Sagte doch zu dir,traden!
Schau dir Nokia an,da habe ich geblutet.
Aber Eric macht mir Spass,einfach herrlich zum traden.
Bin trotzdem guter Dinge,wenn malUMTS kommt,dann gehts ab.
Gruß
hpe
@Dazu habe ich leider nicht die Zeit, muß nebenbei noch ein bißchen Arbeiten. Habe Dir ja meine Sicht der Dinge mitgeteilt - Langzeitinvestment!
@Mielke
tja,da denke ich daß man mit den meisten Techaktien im minus ist(langfrist),hoffe Du nutzt die Gelegenheit und kaufst nach.Jedenfalls ist daß neue Handy von Sony-Eric voll der Renner,warten wir die nächsten Zahlen ab und sehen dann welche Übertreibung nach oben läuft.2003 könnte ein tolles Jahr für Techaktien werden,meine Favoriten sind Sun,Lucent,Cisco,Eric.
Gruß
hpe
PS:Gönne mir auch zwei Wochen Urlaub,ab Samstag.
So wie es aussieht, wird sich Ericsson bald in die Reihe der Pennystocks einreihen - dann auf einer Stufe mit Intershop u.ä.! Nach wie vor für mich eins der schlechtesten Unternehmen am Markt - der Trend geht weiter nach unten! Wer soll denn in dieses Schrottunternehmen investieren? Und die Durchhalteparolen hängen mir zum Halse raus!
Nicht nur Ericsson ist am abstürzen sondern
der gesamte aktienmarkt und fast alle sitzen auf verlusten!
Weiß keiner hier wie hoch die gesamtverschuldung von
Ericsson ist ?
@ hpedelta

woher nimmst du den mut, dass es mit den hightechs aufwärtsgeht, dass dachten wir alle nach den 11.9.
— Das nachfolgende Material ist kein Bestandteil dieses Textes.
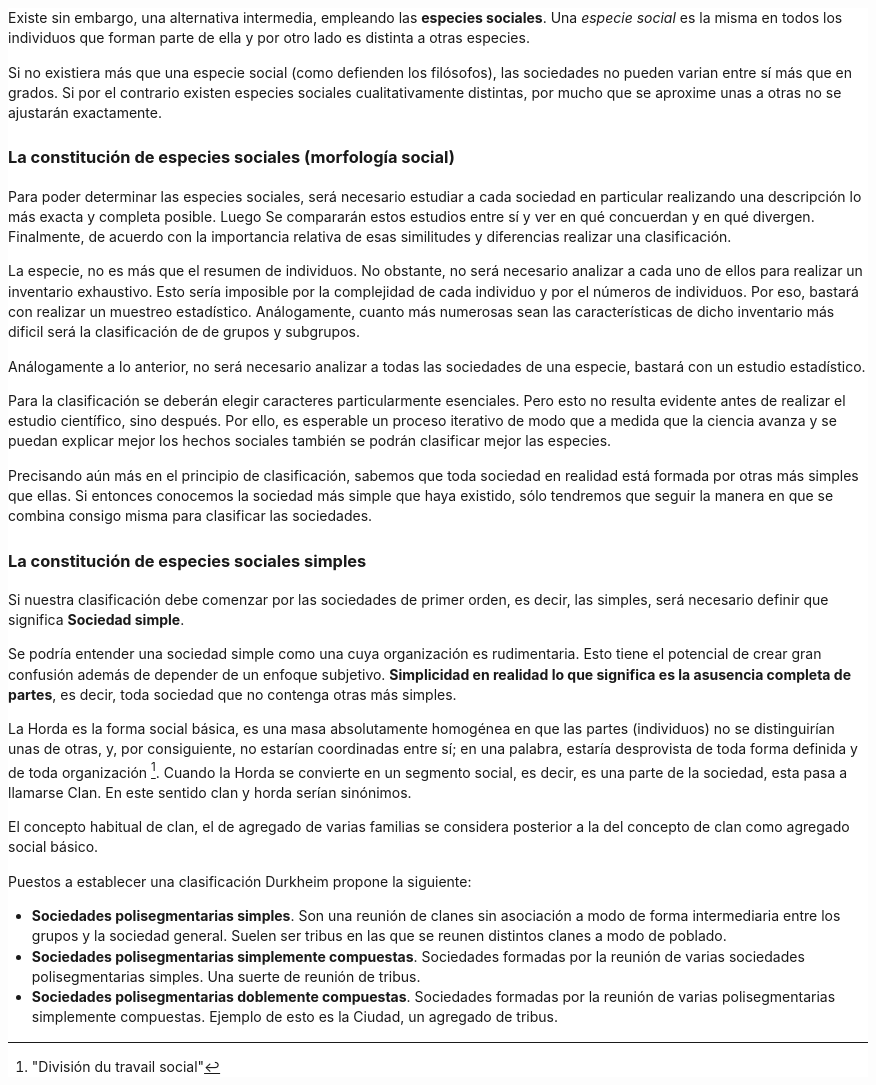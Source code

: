 Existe sin embargo, una alternativa intermedia, empleando las **especies sociales**. Una *especie social*  es la misma en todos los individuos que forman parte de ella y por otro lado es distinta a otras especies.

Si no existiera más que una especie social (como defienden los filósofos), las sociedades no pueden varian entre sí más que en grados. Si por el contrario existen especies sociales cualitativamente distintas, por mucho que se aproxime unas a otras no se ajustarán exactamente.

### La constitución de especies sociales (morfología social)

Para poder determinar las especies sociales, será necesario estudiar a cada sociedad en particular realizando una descripción lo más exacta y completa posible. Luego Se compararán estos estudios entre sí y ver en qué concuerdan y en qué divergen. Finalmente, de acuerdo con la importancia relativa de esas similitudes y diferencias realizar una clasificación.

La especie, no es más que el resumen de individuos. No obstante, no será necesario analizar a cada uno de ellos para realizar un inventario exhaustivo. Esto sería imposible por la complejidad de cada individuo y por el números de individuos. Por eso, bastará con realizar un muestreo estadístico. Análogamente, cuanto más numerosas sean las características de dicho inventario más dificil será la clasificación de de grupos y subgrupos.

Análogamente a lo anterior, no será necesario analizar a todas las sociedades de una especie, bastará con un estudio estadístico.

Para la clasificación se deberán elegir caracteres particularmente esenciales. Pero esto no resulta evidente antes de realizar el estudio científico, sino después. Por ello, es esperable un proceso iterativo de modo que a medida que la ciencia avanza y se puedan explicar mejor los hechos sociales también se podrán clasificar mejor las especies.

Precisando aún más en el principio de clasificación, sabemos que toda sociedad en realidad está formada por otras más simples que ellas. Si entonces conocemos la sociedad más simple que haya existido, sólo tendremos que seguir la manera en que se combina consigo misma para clasificar las sociedades.

### La constitución de especies sociales simples

Si nuestra clasificación debe comenzar por las sociedades de primer orden, es decir, las simples, será necesario definir que significa **Sociedad simple**.

Se podría entender una sociedad simple como una cuya organización es rudimentaria. Esto tiene el potencial de crear gran confusión además de depender de un enfoque subjetivo. **Simplicidad en realidad lo que significa es la asusencia completa de partes**, es decir, toda sociedad que no contenga otras más simples.

La Horda es la forma social básica, es una masa absolutamente homogénea en que las partes (individuos) no se distinguirían unas de otras, y, por consiguiente, no estarían coordinadas entre sí; en una palabra, estaría desprovista de toda forma definida y de toda organización [^6]. Cuando la Horda se convierte en un segmento social, es decir, es una parte de la sociedad, esta pasa a llamarse Clan. En este sentido clan y horda serían sinónimos.

El concepto habitual de clan, el de agregado de varias familias se considera posterior a la del concepto de clan como agregado social básico.

Puestos a establecer una clasificación Durkheim propone la siguiente:
- **Sociedades polisegmentarias simples**. Son una reunión de clanes sin asociación a modo de forma intermediaria entre los grupos y la sociedad general. Suelen ser tribus en las que se reunen distintos clanes a modo de poblado.
- **Sociedades polisegmentarias simplemente compuestas**. Sociedades formadas por la reunión de varias sociedades polisegmentarias simples. Una suerte de reunión de tribus.
- **Sociedades polisegmentarias doblemente compuestas**. Sociedades formadas por la reunión de varias polisegmentarias simplemente compuestas. Ejemplo de esto es la Ciudad, un agregado de tribus.


[^1]: [Wikipedia (es): Émile Durkheim](https://es.wikipedia.org/wiki/%C3%89mile_Durkheim)
[^2]: [Youtube: Curso Emile Durkheim por Alejandro Néstor](https://www.youtube.com/playlist?list=PLSCvdSp5cp2y_e7DjeCyY8WeXiIKYrDf9)
[^3]: [Wikipedia (es): Epistemología](https://es.wikipedia.org/wiki/Epistemolog%C3%ADa)
[^4]: [El Positivismo y la Investigación Cientíica por Ing. José Pérez Villamar](https://dialnet.unirioja.es/descarga/articulo/6419741.pdf)
[^5]: "Las reglas del método sociológico por Émile Durkheim. 2a edición"
[^6]: "División du travail social"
Vergleiche bei einigen "grossen" Werten mal die Preise! Viele wären froh wenn sie nur die hälfte des kurswertes von damals hätten.

wie soll denn das funktionieren, dass ein unternehmen das andere aufkauft. sollte nokia etwa ericsson aufkaufen? wovon? schlechte aktien mit noch schlechteren tauschen steigert die investitionslage wohl doch nicht.

erst wenn ein drittel der firmen konkurs sind, dann steigen die preise wieder in die gewinnzone.

wäre nur zu klären, wer die produkte kauft. mit ein paar teuro mehr in der tasche sieht es für die meisten konsumenten nach den jüngsten tarifabschlüssen noch nicht einmal ansatzweise so gut aus wie letztes jahr um die zeit, will sagen, die kaufneigung drückt auch noch auf die preise, so dass die verbleibenden zwei drittel der unternehmen nicht besser gestellt sind als im vergleichsvorjahr.

ist das jetzt schwarzmalerei??? ich sage nein. deshalb raus aus den aktien des tmt- und des konsumbereiches. wir werden noch viel tiefere preise in diesem und im ersten halhjahr 2003 sehen ein dax bei 2000 punkte und ein nemax50 von 200 punkten könnten wieder zum einstieg einladen.
@Fracor - langsam aber sicher bin ich auch deiner Meinung. Als ich vor Monaten Ericsson als eines der größten Loserunternehmen beschrieb, wurde mir geantwortet, meine Ericsson - Aktien für 3€ zu kaufen! Hapedelta, hast den Mund schon damals ziemlich voll genommen! Ach, waren das noch sonnige Zeiten! Heute bei unter 1,90 € - und das nach wenigen Wochen. Ich behaupte weiterhin, daß solche Leute wie Hellström, Sommer, Schmid u.ä. nur eines verdienen - ab in den Steinbruch und dort bei täglich 12 stündiger Arbeit sich ihren Lebensunterhalt mit eigener Hände Arbeit verdienen. Nun denke ich fast, daß eine Ericsson-Pleite so weit nicht mehr ist. Ich sehe nur eins - willenlose Aufgabe, keinerlei Widerstand, verbrennen von Aktionärsgeldern!